Requirement:
Beginning with the line that contains "- [Anycode](https://github.com/any-VM/anycode)", transcribe every line through the end of the entries exactly as written, and reproduce nothing else.

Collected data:
....................
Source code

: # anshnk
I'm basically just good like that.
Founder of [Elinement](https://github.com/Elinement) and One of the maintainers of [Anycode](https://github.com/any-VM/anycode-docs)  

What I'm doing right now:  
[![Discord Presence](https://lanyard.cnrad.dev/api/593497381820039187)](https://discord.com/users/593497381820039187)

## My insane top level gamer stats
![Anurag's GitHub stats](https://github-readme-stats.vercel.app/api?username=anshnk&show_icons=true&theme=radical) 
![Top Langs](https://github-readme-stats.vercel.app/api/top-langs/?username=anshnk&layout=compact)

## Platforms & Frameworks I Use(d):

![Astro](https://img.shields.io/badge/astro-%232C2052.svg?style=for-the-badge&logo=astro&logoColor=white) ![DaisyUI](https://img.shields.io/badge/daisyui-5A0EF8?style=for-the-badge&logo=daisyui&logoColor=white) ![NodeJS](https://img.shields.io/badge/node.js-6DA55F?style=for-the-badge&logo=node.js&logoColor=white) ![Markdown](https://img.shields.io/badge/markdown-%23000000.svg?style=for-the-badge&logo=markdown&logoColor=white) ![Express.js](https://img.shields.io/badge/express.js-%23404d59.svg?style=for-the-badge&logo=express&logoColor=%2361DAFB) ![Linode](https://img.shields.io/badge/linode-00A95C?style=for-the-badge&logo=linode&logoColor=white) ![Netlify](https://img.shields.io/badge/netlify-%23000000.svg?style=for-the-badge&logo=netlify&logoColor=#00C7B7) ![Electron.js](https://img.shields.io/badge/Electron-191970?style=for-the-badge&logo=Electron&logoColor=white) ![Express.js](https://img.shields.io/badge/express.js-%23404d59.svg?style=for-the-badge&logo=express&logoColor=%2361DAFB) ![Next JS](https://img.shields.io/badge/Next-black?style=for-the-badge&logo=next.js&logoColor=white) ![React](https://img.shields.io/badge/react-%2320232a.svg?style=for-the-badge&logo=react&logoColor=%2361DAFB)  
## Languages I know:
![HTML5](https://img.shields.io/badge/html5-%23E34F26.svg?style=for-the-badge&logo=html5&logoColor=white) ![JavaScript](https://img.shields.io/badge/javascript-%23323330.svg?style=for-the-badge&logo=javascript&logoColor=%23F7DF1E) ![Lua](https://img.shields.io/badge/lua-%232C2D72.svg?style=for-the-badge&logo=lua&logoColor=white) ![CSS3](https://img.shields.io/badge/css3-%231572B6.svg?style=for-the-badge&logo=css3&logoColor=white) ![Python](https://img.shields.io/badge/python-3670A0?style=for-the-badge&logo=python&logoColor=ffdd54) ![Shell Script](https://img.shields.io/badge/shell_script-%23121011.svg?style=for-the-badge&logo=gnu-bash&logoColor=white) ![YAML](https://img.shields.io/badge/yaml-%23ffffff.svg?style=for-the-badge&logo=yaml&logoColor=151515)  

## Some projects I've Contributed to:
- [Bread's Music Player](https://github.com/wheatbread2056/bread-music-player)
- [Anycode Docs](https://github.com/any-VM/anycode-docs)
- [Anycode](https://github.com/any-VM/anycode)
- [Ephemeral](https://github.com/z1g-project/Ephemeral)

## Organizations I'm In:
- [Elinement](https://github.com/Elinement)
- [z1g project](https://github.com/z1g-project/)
....................
Expected output:
- [Anycode](https://github.com/any-VM/anycode)
- [Ephemeral](https://github.com/z1g-project/Ephemeral)

## Organizations I'm In:
- [Elinement](https://github.com/Elinement)
- [z1g project](https://github.com/z1g-project/)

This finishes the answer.